## Task goal
Every record below is to be restated word for word, and no picture is to be copied.

## Material provided
----------------------------------------
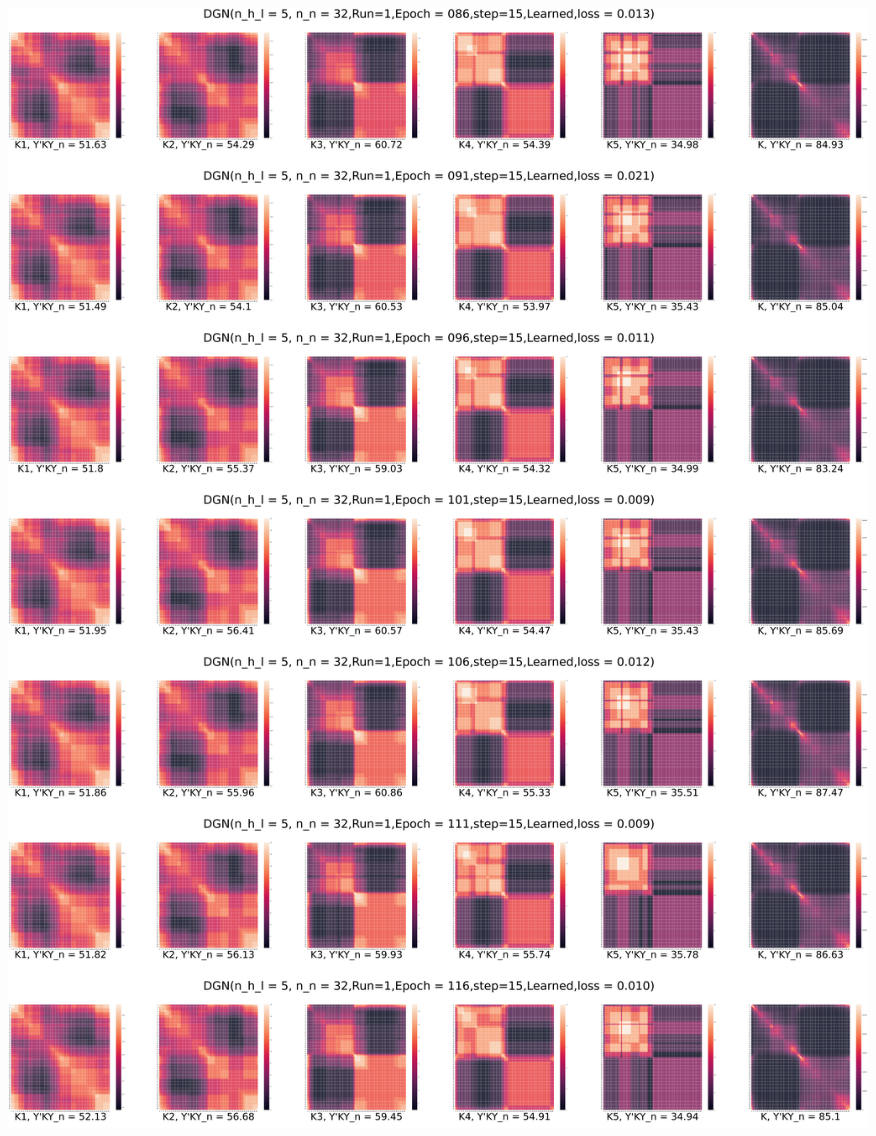 <p align="center"> <img src="DGN_5_32_all_epochs_figs/content//DGN(n_h_l = 5, n_n = 32,Run=1,Epoch = 086,step=15,Learned,loss = 0.013).png" /> </p>
<p align="center"> <img src="DGN_5_32_all_epochs_figs/content//DGN(n_h_l = 5, n_n = 32,Run=1,Epoch = 091,step=15,Learned,loss = 0.021).png" /> </p>
<p align="center"> <img src="DGN_5_32_all_epochs_figs/content//DGN(n_h_l = 5, n_n = 32,Run=1,Epoch = 096,step=15,Learned,loss = 0.011).png" /> </p>
<p align="center"> <img src="DGN_5_32_all_epochs_figs/content//DGN(n_h_l = 5, n_n = 32,Run=1,Epoch = 101,step=15,Learned,loss = 0.009).png" /> </p>
<p align="center"> <img src="DGN_5_32_all_epochs_figs/content//DGN(n_h_l = 5, n_n = 32,Run=1,Epoch = 106,step=15,Learned,loss = 0.012).png" /> </p>
<p align="center"> <img src="DGN_5_32_all_epochs_figs/content//DGN(n_h_l = 5, n_n = 32,Run=1,Epoch = 111,step=15,Learned,loss = 0.009).png" /> </p>
<p align="center"> <img src="DGN_5_32_all_epochs_figs/content//DGN(n_h_l = 5, n_n = 32,Run=1,Epoch = 116,step=15,Learned,loss = 0.010).png" /> </p>
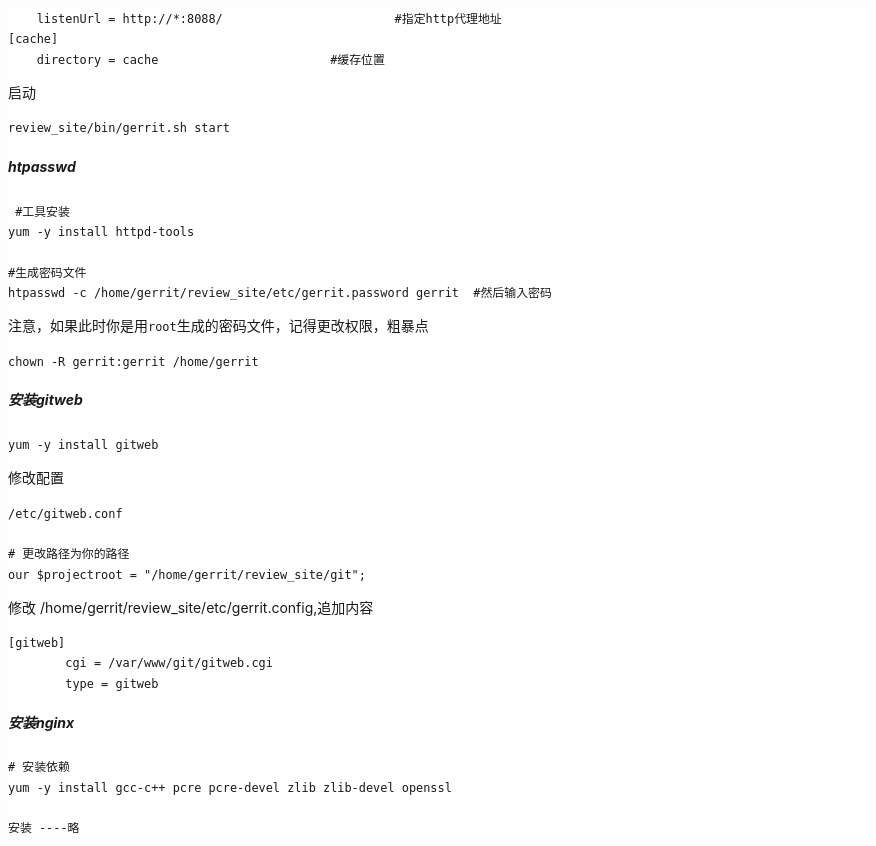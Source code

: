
 ```
	listenUrl = http://*:8088/                        #指定http代理地址
[cache]
	directory = cache                        #缓存位置
```

启动

```
review_site/bin/gerrit.sh start
```



##### htpasswd

```
 #工具安装
yum -y install httpd-tools  

#生成密码文件
htpasswd -c /home/gerrit/review_site/etc/gerrit.password gerrit  #然后输入密码
```

注意，如果此时你是用`root`生成的密码文件，记得更改权限，粗暴点

```
chown -R gerrit:gerrit /home/gerrit
```



##### 安装gitweb

```
yum -y install gitweb
```

修改配置

```
/etc/gitweb.conf

# 更改路径为你的路径
our $projectroot = "/home/gerrit/review_site/git";
```

修改 /home/gerrit/review_site/etc/gerrit.config,追加内容

```
[gitweb]
        cgi = /var/www/git/gitweb.cgi
        type = gitweb
```



##### 安装nginx

```
# 安装依赖
yum -y install gcc-c++ pcre pcre-devel zlib zlib-devel openssl

安装 ----略
```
----------------------------------------
## Result for this exercise
 <p align="center"> <img src="DGN_5_32_all_epochs_figs/content//DGN(n_h_l = 5, n_n = 32,Run=1,Epoch = 086,step=15,Learned,loss = 0.013).png" /> </p>
<p align="center"> <img src="DGN_5_32_all_epochs_figs/content//DGN(n_h_l = 5, n_n = 32,Run=1,Epoch = 091,step=15,Learned,loss = 0.021).png" /> </p>
<p align="center"> <img src="DGN_5_32_all_epochs_figs/content//DGN(n_h_l = 5, n_n = 32,Run=1,Epoch = 096,step=15,Learned,loss = 0.011).png" /> </p>
<p align="center"> <img src="DGN_5_32_all_epochs_figs/content//DGN(n_h_l = 5, n_n = 32,Run=1,Epoch = 101,step=15,Learned,loss = 0.009).png" /> </p>
<p align="center"> <img src="DGN_5_32_all_epochs_figs/content//DGN(n_h_l = 5, n_n = 32,Run=1,Epoch = 106,step=15,Learned,loss = 0.012).png" /> </p>
<p align="center"> <img src="DGN_5_32_all_epochs_figs/content//DGN(n_h_l = 5, n_n = 32,Run=1,Epoch = 111,step=15,Learned,loss = 0.009).png" /> </p>
<p align="center"> <img src="DGN_5_32_all_epochs_figs/content//DGN(n_h_l = 5, n_n = 32,Run=1,Epoch = 116,step=15,Learned,loss = 0.010).png" /> </p>
Source code

:
 ```
	listenUrl = http://*:8088/                        #指定http代理地址
[cache]
	directory = cache                        #缓存位置
```

启动

```
review_site/bin/gerrit.sh start
```



##### htpasswd

```
 #工具安装
yum -y install httpd-tools  

#生成密码文件
htpasswd -c /home/gerrit/review_site/etc/gerrit.password gerrit  #然后输入密码
```

注意，如果此时你是用`root`生成的密码文件，记得更改权限，粗暴点

```
chown -R gerrit:gerrit /home/gerrit
```



##### 安装gitweb

```
yum -y install gitweb
```

修改配置

```
/etc/gitweb.conf

# 更改路径为你的路径
our $projectroot = "/home/gerrit/review_site/git";
```

修改 /home/gerrit/review_site/etc/gerrit.config,追加内容

```
[gitweb]
        cgi = /var/www/git/gitweb.cgi
        type = gitweb
```



##### 安装nginx

```
# 安装依赖
yum -y install gcc-c++ pcre pcre-devel zlib zlib-devel openssl

安装 ----略
```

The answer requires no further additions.